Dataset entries
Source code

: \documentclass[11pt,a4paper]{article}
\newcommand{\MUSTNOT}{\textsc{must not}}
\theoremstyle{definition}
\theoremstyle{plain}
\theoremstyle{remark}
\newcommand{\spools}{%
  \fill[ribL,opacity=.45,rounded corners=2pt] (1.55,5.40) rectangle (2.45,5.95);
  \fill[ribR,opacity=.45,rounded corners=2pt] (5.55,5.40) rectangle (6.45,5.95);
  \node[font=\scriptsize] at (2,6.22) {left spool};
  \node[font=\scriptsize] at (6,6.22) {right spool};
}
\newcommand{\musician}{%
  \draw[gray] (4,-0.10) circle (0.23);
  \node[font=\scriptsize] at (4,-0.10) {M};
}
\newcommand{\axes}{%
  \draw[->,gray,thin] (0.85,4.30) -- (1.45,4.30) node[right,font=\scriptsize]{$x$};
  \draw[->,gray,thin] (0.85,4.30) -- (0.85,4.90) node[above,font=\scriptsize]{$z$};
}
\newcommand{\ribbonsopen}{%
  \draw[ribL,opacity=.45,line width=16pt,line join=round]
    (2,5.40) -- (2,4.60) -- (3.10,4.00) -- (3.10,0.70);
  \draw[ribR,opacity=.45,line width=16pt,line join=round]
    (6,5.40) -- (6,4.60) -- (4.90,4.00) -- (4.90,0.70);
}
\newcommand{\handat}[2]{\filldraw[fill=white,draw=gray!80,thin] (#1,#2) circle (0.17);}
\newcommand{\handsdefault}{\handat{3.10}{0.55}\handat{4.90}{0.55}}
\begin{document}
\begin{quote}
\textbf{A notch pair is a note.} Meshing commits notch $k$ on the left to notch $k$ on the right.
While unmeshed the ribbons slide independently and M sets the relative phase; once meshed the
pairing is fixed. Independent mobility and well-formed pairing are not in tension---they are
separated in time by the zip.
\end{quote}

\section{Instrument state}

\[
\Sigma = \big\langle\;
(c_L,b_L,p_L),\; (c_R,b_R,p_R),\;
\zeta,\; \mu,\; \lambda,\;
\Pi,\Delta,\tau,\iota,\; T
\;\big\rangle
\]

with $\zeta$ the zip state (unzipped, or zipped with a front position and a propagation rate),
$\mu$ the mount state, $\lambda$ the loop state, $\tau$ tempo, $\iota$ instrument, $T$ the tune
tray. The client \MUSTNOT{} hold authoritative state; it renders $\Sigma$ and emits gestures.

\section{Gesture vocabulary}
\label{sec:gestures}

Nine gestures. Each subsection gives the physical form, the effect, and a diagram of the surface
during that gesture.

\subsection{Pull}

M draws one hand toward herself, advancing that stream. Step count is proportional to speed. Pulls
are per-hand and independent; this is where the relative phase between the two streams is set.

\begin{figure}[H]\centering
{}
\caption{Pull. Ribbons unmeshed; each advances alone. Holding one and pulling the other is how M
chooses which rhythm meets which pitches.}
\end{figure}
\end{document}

- [Task item]: Look over the data and work out how many lines include the word "corners"; reply with the number only.

- [Exercise answer]: 2